Payment of Merger Consideration; Stock Transfer Books. (a) Prior to the Merger Effective Time, Parent shall appoint as paying agent a bank or trust company reasonably satisfactory to the Company (the “Paying Agent”). Immediately following completion of the Merger and the cancellation of the Company Stock Options and Company Stock Based Awards, Parent shall deposit or cause the Surviving Corporation to deposit, or cause to be deposited, with the Paying Agent, for the benefit of the holders of Merger Shares, Company Stock Options, and Company Stock-Based Awards, cash in an amount sufficient to pay the aggregate Merger Consideration required to be paid (such cash being hereinafter referred to as the “Surviving Corporation Fund”), and to cause the Paying Agent to make, and the Paying Agent shall make, payments of the Merger Consideration out of the Surviving Corporation Fund to the holders of Merger Shares, Company Stock Options, and Company Stock-Based Awards in accordance with this Agreement.
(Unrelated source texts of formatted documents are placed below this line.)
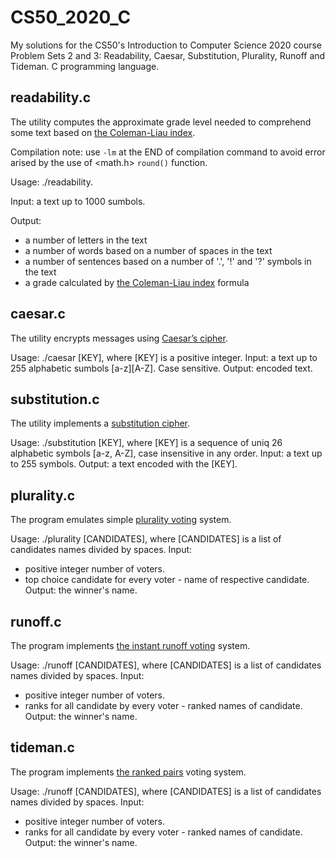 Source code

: # CS50_2020_C
My solutions for the CS50's Introduction to Computer Science 2020 course Problem Sets 2 and 3: Readability, Caesar, Substitution, Plurality, Runoff and Tideman. C programming language.

## readability.c
The utility computes the approximate grade level needed to comprehend some text based on [the Coleman-Liau index](https://en.wikipedia.org/wiki/Coleman%E2%80%93Liau_index).

Compilation note: use `-lm` at the END of compilation command to avoid error arised by the use of <math.h> `round()` function.

Usage: ./readability.

Input: a text up to 1000 sumbols.

Output:
 - a number of letters in the text
 - a number of words based on a number of spaces in the text
 - a number of sentences based on a number of '.', '!' and '?' symbols in the text
 - a grade calculated by [the Coleman-Liau index](https://en.wikipedia.org/wiki/Coleman%E2%80%93Liau_index) formula
 
## caesar.c
The utility encrypts messages using [Caesar’s cipher](https://en.wikipedia.org/wiki/Caesar_cipher).

Usage: ./caesar [KEY], where [KEY] is a positive integer.
Input: a text up to 255 alphabetic sumbols [a-z][A-Z]. Case sensitive.
Output: encoded text.

## substitution.c
The utility implements a [substitution cipher](https://en.wikipedia.org/wiki/Substitution_cipher).

Usage: ./substitution [KEY], where [KEY] is a sequence of uniq 26 alphabetic symbols [a-z, A-Z], case insensitive in any order.
Input: a text up to 255 symbols.
Output: a text encoded with the [KEY].

## plurality.c
The program emulates simple [plurality voting](https://en.wikipedia.org/wiki/Plurality_(voting)) system.

Usage: ./plurality [CANDIDATES], where [CANDIDATES] is a list of candidates names divided by spaces.
Input:
 - positive integer number of voters.
 - top choice candidate for every voter - name of respective candidate.
Output: the winner's name.

## runoff.c
The program implements [the instant runoff voting](https://en.wikipedia.org/wiki/Instant-runoff_voting) system.

Usage: ./runoff [CANDIDATES], where [CANDIDATES] is a list of candidates names divided by spaces.
Input:
- positive integer number of voters.
- ranks for all candidate by every voter - ranked names of candidate.
Output: the winner's name.

## tideman.c
The program implements [the ranked pairs](https://en.wikipedia.org/wiki/Ranked_pairs) voting system.

Usage: ./runoff [CANDIDATES], where [CANDIDATES] is a list of candidates names divided by spaces.
Input:
- positive integer number of voters.
- ranks for all candidate by every voter - ranked names of candidate.
Output: the winner's name.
The Surviving Corporation Fund shall be invested by the Paying Agent in (i) direct obligations of the United States of America, (ii) obligations for which the full faith and credit of the United States of America is pledged to provide for payment of all principal and interest or (iii) commercial paper obligations receiving the highest rating from either Mxxxx’x Investor Services, Inc. or Standard & Poor’s, a division of The McGraw Hill Companies, or a combination thereof, as directed by and for the benefit of the Surviving Corporation; provided, however, that no gain or loss thereon shall affect the amounts payable to the holders of Merger Shares, Company Stock Options, and Company Stock-Based Awards following completion of the Merger pursuant to this Article III. Any and all interest and other income earned on the Surviving Corporation Fund shall promptly be paid to the Surviving Corporation.

Appears in 2 contracts

Samples: Agreement and Plan of Merger (PRA International), Agreement and Plan of Merger (PRA International)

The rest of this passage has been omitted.